Steady state of periodically driven quantum systems
Milan Šindelka, David Gelbwaser-Klimovsky
TL;DR
The paper addresses how periodic driving and coupling to a low-density thermal gas shape the nonequilibrium steady state (NESS) of an open quantum $N$-level system. It introduces a Floquet scattering framework that yields general Floquet thermalization conditions, constraining the transition rates via unitarity of the Floquet S-matrix and T-matrix elements, and deriving a Pauli-rate description for the Floquet populations. A key finding is that at high temperatures ($\beta\to 0$) the NESS becomes uniform, $\wp_j^{\text{NESS}}=1/N$, independent of driving details, due to unitarity enforcing symmetric rate flows; deviations from Boltzmann behavior at high temperature are suppressed unless extra driving symmetries are broken.
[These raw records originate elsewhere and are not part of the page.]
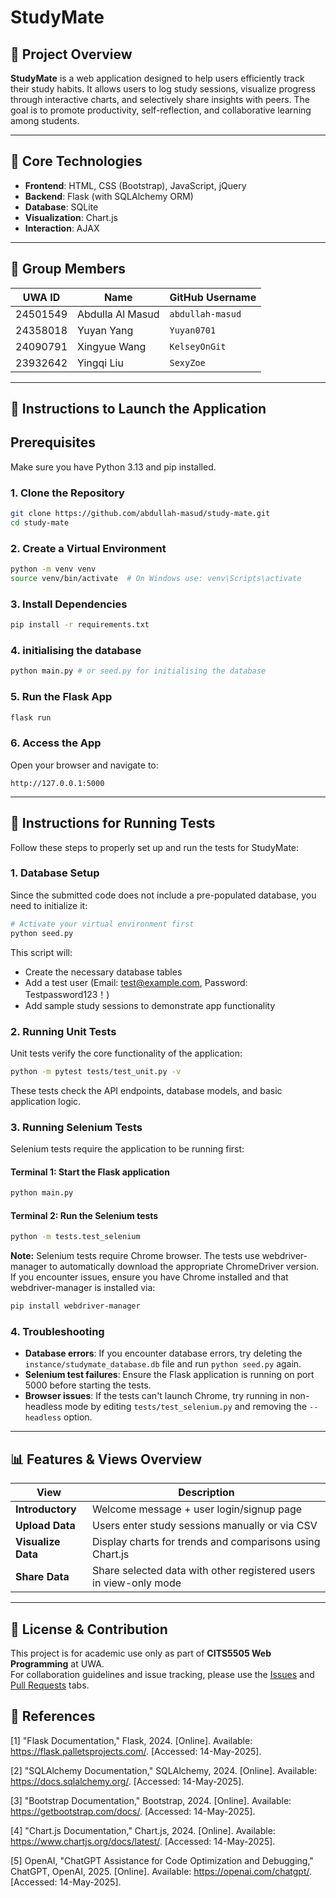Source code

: # StudyMate

## 📘 Project Overview

**StudyMate** is a web application designed to help users efficiently track their study habits. It allows users to log study sessions, visualize progress through interactive charts, and selectively share insights with peers. The goal is to promote productivity, self-reflection, and collaborative learning among students.

---

## 🧰 Core Technologies

- **Frontend**: HTML, CSS (Bootstrap), JavaScript, jQuery
- **Backend**: Flask (with SQLAlchemy ORM)
- **Database**: SQLite
- **Visualization**: Chart.js
- **Interaction**: AJAX

---

## 👥 Group Members

| UWA ID   | Name             | GitHub Username  |
| -------- | ---------------- | ---------------- |
| 24501549 | Abdulla Al Masud | `abdullah-masud` |
| 24358018 | Yuyan Yang       | `Yuyan0701`      |
| 24090791 | Xingyue Wang     | `KelseyOnGit`    |
| 23932642 | Yingqi Liu       | `SexyZoe`        |

---

## 🚀 Instructions to Launch the Application

## Prerequisites

Make sure you have Python 3.13 and pip installed.

### 1. Clone the Repository

```bash
git clone https://github.com/abdullah-masud/study-mate.git
cd study-mate
```

### 2. Create a Virtual Environment

```bash
python -m venv venv
source venv/bin/activate  # On Windows use: venv\Scripts\activate
```

### 3. Install Dependencies

```bash
pip install -r requirements.txt
```

### 4. initialising the database

```bash
python main.py # or seed.py for initialising the database
```

### 5. Run the Flask App

```bash
flask run
```

### 6. Access the App

Open your browser and navigate to:

```
http://127.0.0.1:5000
```

---

## 🧪 Instructions for Running Tests

Follow these steps to properly set up and run the tests for StudyMate:

### 1. Database Setup

Since the submitted code does not include a pre-populated database, you need to initialize it:

```bash
# Activate your virtual environment first
python seed.py
```

This script will:

- Create the necessary database tables
- Add a test user (Email: test@example.com, Password: Testpassword123！)
- Add sample study sessions to demonstrate app functionality

### 2. Running Unit Tests

Unit tests verify the core functionality of the application:

```bash
python -m pytest tests/test_unit.py -v
```

These tests check the API endpoints, database models, and basic application logic.

### 3. Running Selenium Tests

Selenium tests require the application to be running first:

#### Terminal 1: Start the Flask application

```bash
python main.py
```

#### Terminal 2: Run the Selenium tests

```bash
python -m tests.test_selenium
```

**Note:** Selenium tests require Chrome browser. The tests use webdriver-manager to automatically download the appropriate ChromeDriver version. If you encounter issues, ensure you have Chrome installed and that webdriver-manager is installed via:

```bash
pip install webdriver-manager
```

### 4. Troubleshooting

- **Database errors**: If you encounter database errors, try deleting the `instance/studymate_database.db` file and run `python seed.py` again.
- **Selenium test failures**: Ensure the Flask application is running on port 5000 before starting the tests.
- **Browser issues**: If the tests can't launch Chrome, try running in non-headless mode by editing `tests/test_selenium.py` and removing the `--headless` option.

---

## 📊 Features & Views Overview

| View               | Description                                                       |
| ------------------ | ----------------------------------------------------------------- |
| **Introductory**   | Welcome message + user login/signup page                          |
| **Upload Data**    | Users enter study sessions manually or via CSV                    |
| **Visualize Data** | Display charts for trends and comparisons using Chart.js          |
| **Share Data**     | Share selected data with other registered users in view-only mode |

---

## 📎 License & Contribution

This project is for academic use only as part of **CITS5505 Web Programming** at UWA.  
For collaboration guidelines and issue tracking, please use the [Issues](https://github.com/abdullah-masud/study-mate/issues) and [Pull Requests](https://github.com/abdullah-masud/study-mate/pulls) tabs.

## 🔖 References

[1] "Flask Documentation," Flask, 2024. [Online]. Available: https://flask.palletsprojects.com/. [Accessed: 14-May-2025].

[2] "SQLAlchemy Documentation," SQLAlchemy, 2024. [Online]. Available: https://docs.sqlalchemy.org/. [Accessed: 14-May-2025].

[3] "Bootstrap Documentation," Bootstrap, 2024. [Online]. Available: https://getbootstrap.com/docs/. [Accessed: 14-May-2025].

[4] "Chart.js Documentation," Chart.js, 2024. [Online]. Available: https://www.chartjs.org/docs/latest/. [Accessed: 14-May-2025].

[5] OpenAI, "ChatGPT Assistance for Code Optimization and Debugging," ChatGPT, OpenAI, 2025. [Online]. Available: https://openai.com/chatgpt/. [Accessed: 14-May-2025].
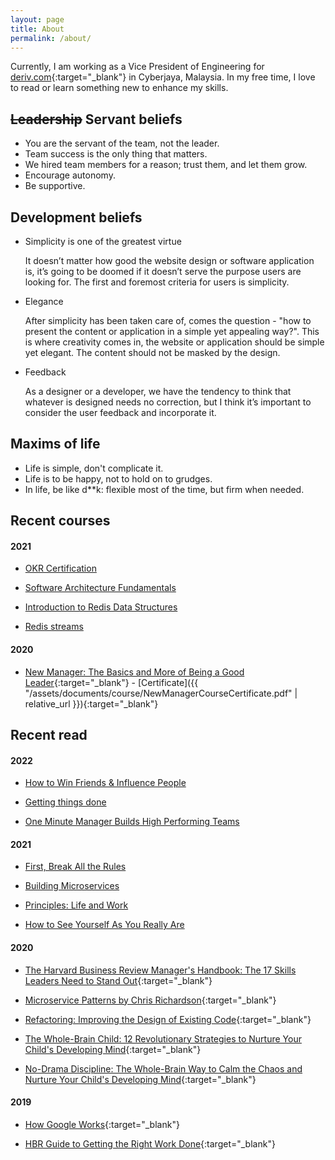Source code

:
```yaml
---
layout: page
title: About
permalink: /about/
---
```


Currently, I am working as a Vice President of Engineering for [deriv.com][deriv-url]{:target="_blank"} in Cyberjaya, Malaysia. In my free time, I love to read or learn something new to enhance my skills.

## ~~Leadership~~ Servant beliefs

- You are the servant of the team, not the leader.
- Team success is the only thing that matters.
- We hired team members for a reason; trust them, and let them grow.
- Encourage autonomy.
- Be supportive.

## Development beliefs

- Simplicity is one of the greatest virtue

    It doesn’t matter how good the website design or software application is, it’s going to be doomed if it doesn’t serve the purpose users are looking for. The first and foremost criteria for users is simplicity.

- Elegance

    After simplicity has been taken care of, comes the question - "how to present the content or application in a simple yet appealing way?". This is where creativity comes in, the website or application should be simple yet elegant. The content should not be masked by the design.

- Feedback

    As a designer or a developer, we have the tendency to think that whatever is designed needs no correction, but I think it’s important to consider the user feedback and incorporate it.

## Maxims of life

- Life is simple, don't complicate it.
- Life is to be happy, not to hold on to grudges.
- In life, be like d**k: flexible most of the time, but firm when needed.

## Recent courses

#### 2021

- [OKR Certification](https://www.profit.co/certified-okr-professional/?certificateid=-Kathuria-P149840-721)

- [Software Architecture Fundamentals](https://learning.oreilly.com/videos/software-architecture-fundamentals/9781491998991)

- [Introduction to Redis Data Structures](https://university.redis.com/courses/ru101/)

- [Redis streams](https://university.redis.com/courses/ru202/)

#### 2020

- [New Manager: The Basics and More of Being a Good Leader](https://www.udemy.com/course/new-manager/){:target="_blank"} - [Certificate]({{ "/assets/documents/course/NewManagerCourseCertificate.pdf" | relative_url }}){:target="_blank"}

## Recent read

#### 2022

- [How to Win Friends & Influence People](https://www.amazon.com/How-Win-Friends-Influence-People/dp/0671027034)

- [Getting things done](https://www.amazon.com/Getting-Things-Done-Stress-Free-Productivity/dp/0143126563)

- [One Minute Manager Builds High Performing Teams](https://www.amazon.com/Minute-Manager-Builds-Performing-Teams/dp/0688172156)

#### 2021

- [First, Break All the Rules](https://www.amazon.com/First-Break-All-Rules-Differently/dp/1531865208)

- [Building Microservices](https://www.amazon.com/Building-Microservices-Designing-Fine-Grained-Systems/dp/1492034029)

- [Principles: Life and Work](https://www.amazon.com/Principles-Life-Work-Ray-Dalio/dp/1501124021)

- [How to See Yourself As You Really Are](https://www.amazon.com/How-See-Yourself-You-Really/dp/0743290461/)

#### 2020

- [The Harvard Business Review Manager's Handbook: The 17 Skills Leaders Need to Stand Out](https://store.hbr.org/product/the-harvard-business-review-manager-s-handbook-the-17-skills-leaders-need-to-stand-out/10004){:target="_blank"}

- [Microservice Patterns by Chris Richardson](https://www.bookdepository.com/Microservice-Patterns-Chris-Richardson/9781617294549){:target="_blank"}

- [Refactoring: Improving the Design of Existing Code](https://www.amazon.com/gp/product/0134757599){:target="_blank"}

- [The Whole-Brain Child: 12 Revolutionary Strategies to Nurture Your Child's Developing Mind](https://www.amazon.com/Whole-Brain-Child-Revolutionary-Strategies-Developing/dp/0553386697){:target="_blank"}

- [No-Drama Discipline: The Whole-Brain Way to Calm the Chaos and Nurture Your Child's Developing Mind](https://www.amazon.com/No-Drama-Discipline-Whole-Brain-Nurture-Developing/dp/034554806X){:target="_blank"}

#### 2019

- [How Google Works](https://www.amazon.com/How-Google-Works-Eric-Schmidt/dp/1455582328){:target="_blank"}

- [HBR Guide to Getting the Right Work Done](https://store.hbr.org/product/hbr-guide-to-getting-the-right-work-done-hbr-guide-series/11153){:target="_blank"}

[deriv-url]: https://www.deriv.com
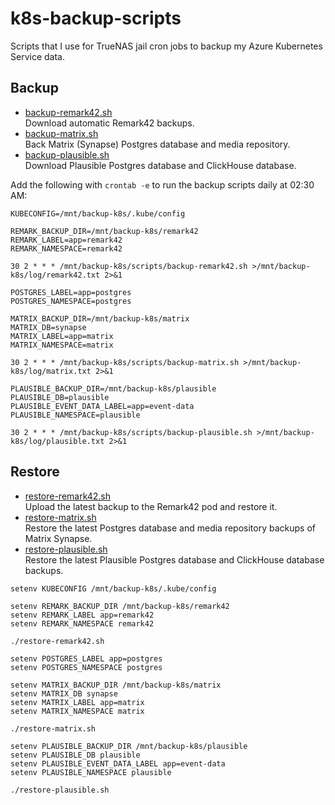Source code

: # k8s-backup-scripts

Scripts that I use for TrueNAS jail cron jobs to backup my Azure Kubernetes Service data.

## Backup

- [backup-remark42.sh](./backup-remark42.sh)  
  Download automatic Remark42 backups.
- [backup-matrix.sh](./backup-matrix.sh)  
  Back Matrix (Synapse) Postgres database and media repository.
- [backup-plausible.sh](./backup-plausible.sh)  
  Download Plausible Postgres database and ClickHouse database.

Add the following with `crontab -e` to run the backup scripts daily at 02:30 AM:

```shell
KUBECONFIG=/mnt/backup-k8s/.kube/config

REMARK_BACKUP_DIR=/mnt/backup-k8s/remark42
REMARK_LABEL=app=remark42
REMARK_NAMESPACE=remark42

30 2 * * * /mnt/backup-k8s/scripts/backup-remark42.sh >/mnt/backup-k8s/log/remark42.txt 2>&1

POSTGRES_LABEL=app=postgres
POSTGRES_NAMESPACE=postgres

MATRIX_BACKUP_DIR=/mnt/backup-k8s/matrix
MATRIX_DB=synapse
MATRIX_LABEL=app=matrix
MATRIX_NAMESPACE=matrix

30 2 * * * /mnt/backup-k8s/scripts/backup-matrix.sh >/mnt/backup-k8s/log/matrix.txt 2>&1

PLAUSIBLE_BACKUP_DIR=/mnt/backup-k8s/plausible
PLAUSIBLE_DB=plausible
PLAUSIBLE_EVENT_DATA_LABEL=app=event-data
PLAUSIBLE_NAMESPACE=plausible

30 2 * * * /mnt/backup-k8s/scripts/backup-plausible.sh >/mnt/backup-k8s/log/plausible.txt 2>&1
```

## Restore

- [restore-remark42.sh](./restore-remark42.sh)  
  Upload the latest backup to the Remark42 pod and restore it.
- [restore-matrix.sh](./restore-matrix.sh)  
  Restore the latest Postgres database and media repository backups of Matrix Synapse.
- [restore-plausible.sh](./restore-matrix.sh)  
  Restore the latest Plausible Postgres database and ClickHouse database backups.

```shell
setenv KUBECONFIG /mnt/backup-k8s/.kube/config

setenv REMARK_BACKUP_DIR /mnt/backup-k8s/remark42
setenv REMARK_LABEL app=remark42
setenv REMARK_NAMESPACE remark42

./restore-remark42.sh

setenv POSTGRES_LABEL app=postgres
setenv POSTGRES_NAMESPACE postgres

setenv MATRIX_BACKUP_DIR /mnt/backup-k8s/matrix
setenv MATRIX_DB synapse
setenv MATRIX_LABEL app=matrix
setenv MATRIX_NAMESPACE matrix

./restore-matrix.sh

setenv PLAUSIBLE_BACKUP_DIR /mnt/backup-k8s/plausible
setenv PLAUSIBLE_DB plausible
setenv PLAUSIBLE_EVENT_DATA_LABEL app=event-data
setenv PLAUSIBLE_NAMESPACE plausible

./restore-plausible.sh
```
At low temperatures the NESS generally deviates from thermal equilibrium, and the authors validate their theory with numerical toy models (driven two- and three-level systems) that compute Floquet transition rates and illustrate the approach to thermalized behavior as temperature increases. Overall, the work provides universal, beyond-Born-Markov constraints on driven open quantum systems and offers a robust toolkit for predicting and testing driven NESS in Floquet-engineered settings.
Abstract
Periodic driving is used to steer physical systems to unique stationary states or nonequilibrium steady states (NESS), producing enhanced properties inaccessible to non-driven systems. For open quantum systems, characterizing the NESS is challenging and existing results are generally limited to specific types of driving and the Born-Markov approximation. Here we go beyond these limits by studying a generic periodically driven $ N$-level quantum system interacting with a low-density thermal gas. Exploiting the framework of Floquet scattering theory, we establish general Floquet thermalization conditions constraining the nature of the NESS and the transition rates. Moreover, we examine theoretically the structure of the NESS in the high temperature limit, and find out that the NESS complies, rather surprisingly, with an uniform probability distribution (predicted by the Boltzmann law) for any driving. Numerical calculations illustrate our theoretical elaborations for a simple toy model.